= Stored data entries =
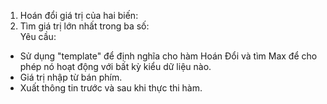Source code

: 1. Hoán đổi giá trị của hai biến: <br>
2. Tìm giá trị lớn nhất trong ba số:<br>
Yêu cầu: <br>
- Sử dụng "template" để định nghĩa cho hàm Hoán Đổi và tìm Max để cho phép nó hoạt động với bất kỳ kiểu dữ liệu nào.<br>
- Giá trị nhập từ bán phím.<br>
- Xuất thông tin trước và sau khi thực thi hàm.<br>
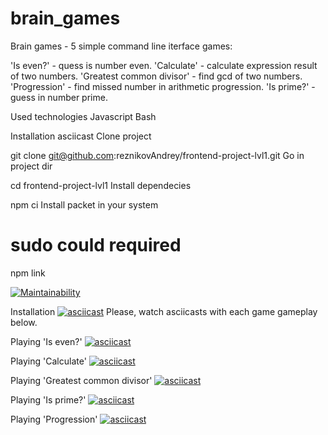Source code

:# brain_games
Brain games - 5 simple command line iterface games:

'Is even?' - quess is number even.
'Calculate' - calculate expression result of two numbers.
'Greatest common divisor' - find gcd of two numbers.
'Progression' - find missed number in arithmetic progression.
'Is prime?' - guess in number prime.

Used technologies
Javascript
Bash

Installation asciicast
Clone project

git clone git@github.com:reznikovAndrey/frontend-project-lvl1.git
Go in project dir

cd frontend-project-lvl1
Install dependecies

npm ci
Install packet in your system

# sudo could required
npm link 

[![Maintainability](https://api.codeclimate.com/v1/badges/a99a88d28ad37a79dbf6/maintainability)](https://codeclimate.com/github/codeclimate/codeclimate/maintainability)

Installation
[![asciicast](https://asciinema.org/a/kyI7U0UkSvLer2HZpedf0trYq.svg)](https://asciinema.org/a/kyI7U0UkSvLer2HZpedf0trYq)
Please, watch asciicasts with each game gameplay below.

Playing 'Is even?'
[![asciicast](https://asciinema.org/a/phbcPnL6dbPrENDpvLcDuiFhj.svg)](https://asciinema.org/a/phbcPnL6dbPrENDpvLcDuiFhj)

Playing 'Calculate'
[![asciicast](https://asciinema.org/a/re9Th0xfGgFkOoqU6eHavE6OX.svg)](https://asciinema.org/a/re9Th0xfGgFkOoqU6eHavE6OX)

Playing 'Greatest common divisor'
[![asciicast](https://asciinema.org/a/Cc6YS4Lbwa8dsLLLcFA8tcWhL.svg)](https://asciinema.org/a/Cc6YS4Lbwa8dsLLLcFA8tcWhL)

Playing 'Is prime?'
[![asciicast](https://asciinema.org/a/79DlDx1Dj697B06s2xRw2lGpq.svg)](https://asciinema.org/a/79DlDx1Dj697B06s2xRw2lGpq)

Playing 'Progression'
[![asciicast](https://asciinema.org/a/8ECJdlv4PnZtCsUJdu4E7QP8W.svg)](https://asciinema.org/a/8ECJdlv4PnZtCsUJdu4E7QP8W)
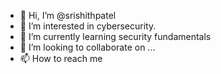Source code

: - 👋 Hi, I’m @srishithpatel
- 👀 I’m interested in cybersecurity.
- 🌱 I’m currently learning security fundamentals
- 💞️ I’m looking to collaborate on ...
- 📫 How to reach me 

<!---
srishithpatel/srishithpatel is a ✨ special ✨ repository because its `README.md` (this file) appears on your GitHub profile.
You can click the Preview link to take a look at your changes.
--->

= WHAT THE TASK REQUIRES =
In your copy, repeat the records above exactly and include no images.

= ANSWER TO THIS EXERCISE =
Source code

: 1. Hoán đổi giá trị của hai biến: <br>
2. Tìm giá trị lớn nhất trong ba số:<br>
Yêu cầu: <br>
- Sử dụng "template" để định nghĩa cho hàm Hoán Đổi và tìm Max để cho phép nó hoạt động với bất kỳ kiểu dữ liệu nào.<br>
- Giá trị nhập từ bán phím.<br>
- Xuất thông tin trước và sau khi thực thi hàm.<br>
Source code

:# brain_games
Brain games - 5 simple command line iterface games:

'Is even?' - quess is number even.
'Calculate' - calculate expression result of two numbers.
'Greatest common divisor' - find gcd of two numbers.
'Progression' - find missed number in arithmetic progression.
'Is prime?' - guess in number prime.

Used technologies
Javascript
Bash

Installation asciicast
Clone project

git clone git@github.com:reznikovAndrey/frontend-project-lvl1.git
Go in project dir

cd frontend-project-lvl1
Install dependecies

npm ci
Install packet in your system

# sudo could required
npm link 

[![Maintainability](https://api.codeclimate.com/v1/badges/a99a88d28ad37a79dbf6/maintainability)](https://codeclimate.com/github/codeclimate/codeclimate/maintainability)

Installation
[![asciicast](https://asciinema.org/a/kyI7U0UkSvLer2HZpedf0trYq.svg)](https://asciinema.org/a/kyI7U0UkSvLer2HZpedf0trYq)
Please, watch asciicasts with each game gameplay below.

Playing 'Is even?'
[![asciicast](https://asciinema.org/a/phbcPnL6dbPrENDpvLcDuiFhj.svg)](https://asciinema.org/a/phbcPnL6dbPrENDpvLcDuiFhj)

Playing 'Calculate'
[![asciicast](https://asciinema.org/a/re9Th0xfGgFkOoqU6eHavE6OX.svg)](https://asciinema.org/a/re9Th0xfGgFkOoqU6eHavE6OX)

Playing 'Greatest common divisor'
[![asciicast](https://asciinema.org/a/Cc6YS4Lbwa8dsLLLcFA8tcWhL.svg)](https://asciinema.org/a/Cc6YS4Lbwa8dsLLLcFA8tcWhL)

Playing 'Is prime?'
[![asciicast](https://asciinema.org/a/79DlDx1Dj697B06s2xRw2lGpq.svg)](https://asciinema.org/a/79DlDx1Dj697B06s2xRw2lGpq)

Playing 'Progression'
[![asciicast](https://asciinema.org/a/8ECJdlv4PnZtCsUJdu4E7QP8W.svg)](https://asciinema.org/a/8ECJdlv4PnZtCsUJdu4E7QP8W)
Source code

: - 👋 Hi, I’m @srishithpatel
- 👀 I’m interested in cybersecurity.
- 🌱 I’m currently learning security fundamentals
- 💞️ I’m looking to collaborate on ...
- 📫 How to reach me 

<!---
srishithpatel/srishithpatel is a ✨ special ✨ repository because its `README.md` (this file) appears on your GitHub profile.
You can click the Preview link to take a look at your changes.
--->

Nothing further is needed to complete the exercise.